Stored items
=-=-=-=-=

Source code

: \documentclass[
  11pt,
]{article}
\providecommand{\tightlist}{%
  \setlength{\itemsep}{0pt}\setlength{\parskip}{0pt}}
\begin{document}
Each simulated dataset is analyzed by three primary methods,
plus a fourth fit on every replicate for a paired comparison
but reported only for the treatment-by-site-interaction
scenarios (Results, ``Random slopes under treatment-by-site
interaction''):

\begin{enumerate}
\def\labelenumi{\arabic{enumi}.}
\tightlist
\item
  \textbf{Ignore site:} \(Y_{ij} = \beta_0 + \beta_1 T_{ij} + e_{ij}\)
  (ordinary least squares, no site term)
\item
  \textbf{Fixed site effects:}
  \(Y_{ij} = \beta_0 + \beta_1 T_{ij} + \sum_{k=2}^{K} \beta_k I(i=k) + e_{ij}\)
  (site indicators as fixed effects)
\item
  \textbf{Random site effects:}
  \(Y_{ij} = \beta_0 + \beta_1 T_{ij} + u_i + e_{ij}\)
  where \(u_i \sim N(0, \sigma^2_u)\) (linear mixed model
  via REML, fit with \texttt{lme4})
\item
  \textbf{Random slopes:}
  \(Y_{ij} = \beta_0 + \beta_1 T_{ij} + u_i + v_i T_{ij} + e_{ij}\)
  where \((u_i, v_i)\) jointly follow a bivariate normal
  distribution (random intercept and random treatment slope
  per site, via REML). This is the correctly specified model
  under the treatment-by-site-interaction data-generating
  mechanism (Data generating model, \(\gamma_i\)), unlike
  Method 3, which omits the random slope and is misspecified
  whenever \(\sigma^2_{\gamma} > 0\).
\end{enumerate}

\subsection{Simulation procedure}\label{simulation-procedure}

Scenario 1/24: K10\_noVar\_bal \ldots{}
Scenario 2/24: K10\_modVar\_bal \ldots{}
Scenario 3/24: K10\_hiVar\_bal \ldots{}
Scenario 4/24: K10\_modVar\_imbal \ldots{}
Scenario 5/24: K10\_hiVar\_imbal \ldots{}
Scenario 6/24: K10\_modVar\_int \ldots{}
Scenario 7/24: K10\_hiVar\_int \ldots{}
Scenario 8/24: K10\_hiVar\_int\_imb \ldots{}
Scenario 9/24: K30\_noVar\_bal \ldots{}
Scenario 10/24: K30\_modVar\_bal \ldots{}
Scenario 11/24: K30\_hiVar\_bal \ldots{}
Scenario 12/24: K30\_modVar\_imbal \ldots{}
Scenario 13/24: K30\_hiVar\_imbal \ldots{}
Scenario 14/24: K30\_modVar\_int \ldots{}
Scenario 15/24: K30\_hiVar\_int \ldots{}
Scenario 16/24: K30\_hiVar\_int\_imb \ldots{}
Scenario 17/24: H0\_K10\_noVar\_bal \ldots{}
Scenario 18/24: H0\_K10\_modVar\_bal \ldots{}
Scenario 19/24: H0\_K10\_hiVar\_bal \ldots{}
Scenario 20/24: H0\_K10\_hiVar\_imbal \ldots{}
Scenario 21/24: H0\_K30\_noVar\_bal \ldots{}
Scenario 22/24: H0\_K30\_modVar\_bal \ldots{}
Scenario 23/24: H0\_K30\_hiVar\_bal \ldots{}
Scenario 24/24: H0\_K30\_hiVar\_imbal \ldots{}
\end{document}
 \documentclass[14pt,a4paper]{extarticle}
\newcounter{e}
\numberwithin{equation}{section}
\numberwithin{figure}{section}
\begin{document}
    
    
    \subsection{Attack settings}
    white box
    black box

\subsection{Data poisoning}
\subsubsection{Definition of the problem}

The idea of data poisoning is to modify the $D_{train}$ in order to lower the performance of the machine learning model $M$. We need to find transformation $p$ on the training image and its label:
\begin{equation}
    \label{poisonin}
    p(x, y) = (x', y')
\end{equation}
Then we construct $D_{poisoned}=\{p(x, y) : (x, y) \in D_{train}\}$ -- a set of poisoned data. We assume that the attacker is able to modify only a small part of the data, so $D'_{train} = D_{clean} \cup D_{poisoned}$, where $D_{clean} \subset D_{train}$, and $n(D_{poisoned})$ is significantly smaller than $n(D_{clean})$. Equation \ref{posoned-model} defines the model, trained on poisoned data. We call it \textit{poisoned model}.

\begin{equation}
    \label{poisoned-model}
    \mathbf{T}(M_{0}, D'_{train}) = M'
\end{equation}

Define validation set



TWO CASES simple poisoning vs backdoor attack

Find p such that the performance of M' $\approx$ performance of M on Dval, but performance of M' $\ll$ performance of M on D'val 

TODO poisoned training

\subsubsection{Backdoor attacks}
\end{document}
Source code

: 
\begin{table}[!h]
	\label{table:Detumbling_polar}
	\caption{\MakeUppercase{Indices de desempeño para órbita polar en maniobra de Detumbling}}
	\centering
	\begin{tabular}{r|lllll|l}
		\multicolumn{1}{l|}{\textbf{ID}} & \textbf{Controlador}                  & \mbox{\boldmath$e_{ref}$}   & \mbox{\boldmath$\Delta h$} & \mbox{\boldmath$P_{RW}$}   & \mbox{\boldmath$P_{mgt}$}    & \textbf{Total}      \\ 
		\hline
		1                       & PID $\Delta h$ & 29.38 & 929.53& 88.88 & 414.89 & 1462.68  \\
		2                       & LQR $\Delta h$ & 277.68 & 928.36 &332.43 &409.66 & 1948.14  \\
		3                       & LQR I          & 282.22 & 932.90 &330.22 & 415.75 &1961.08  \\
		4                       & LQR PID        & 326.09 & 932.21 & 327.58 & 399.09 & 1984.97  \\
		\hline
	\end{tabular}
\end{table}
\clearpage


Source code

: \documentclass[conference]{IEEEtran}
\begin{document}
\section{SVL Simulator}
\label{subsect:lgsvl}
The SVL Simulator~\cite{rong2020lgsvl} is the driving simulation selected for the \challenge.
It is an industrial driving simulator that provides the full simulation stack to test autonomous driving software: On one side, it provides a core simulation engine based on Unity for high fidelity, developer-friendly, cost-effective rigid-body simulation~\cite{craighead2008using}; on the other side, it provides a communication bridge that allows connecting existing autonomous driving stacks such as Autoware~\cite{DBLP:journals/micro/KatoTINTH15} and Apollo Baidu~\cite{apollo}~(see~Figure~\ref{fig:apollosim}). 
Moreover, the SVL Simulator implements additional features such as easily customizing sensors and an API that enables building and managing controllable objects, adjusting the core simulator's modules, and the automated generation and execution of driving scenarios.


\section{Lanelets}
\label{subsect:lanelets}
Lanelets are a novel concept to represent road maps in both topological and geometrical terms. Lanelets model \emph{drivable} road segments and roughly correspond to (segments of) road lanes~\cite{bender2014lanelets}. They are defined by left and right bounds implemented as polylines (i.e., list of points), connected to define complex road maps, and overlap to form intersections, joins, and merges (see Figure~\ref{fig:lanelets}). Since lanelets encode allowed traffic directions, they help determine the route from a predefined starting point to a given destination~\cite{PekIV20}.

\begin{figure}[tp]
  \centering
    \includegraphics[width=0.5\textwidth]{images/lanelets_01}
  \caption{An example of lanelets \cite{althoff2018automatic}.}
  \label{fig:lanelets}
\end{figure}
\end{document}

=-=-=-=-=

:: ACTION ITEM ::
Return every line of the records in which the word "caption" is found.

:: FINISHED EXERCISE ::
	\caption{\MakeUppercase{Indices de desempeño para órbita polar en maniobra de Detumbling}}
  \caption{An example of lanelets \cite{althoff2018automatic}.}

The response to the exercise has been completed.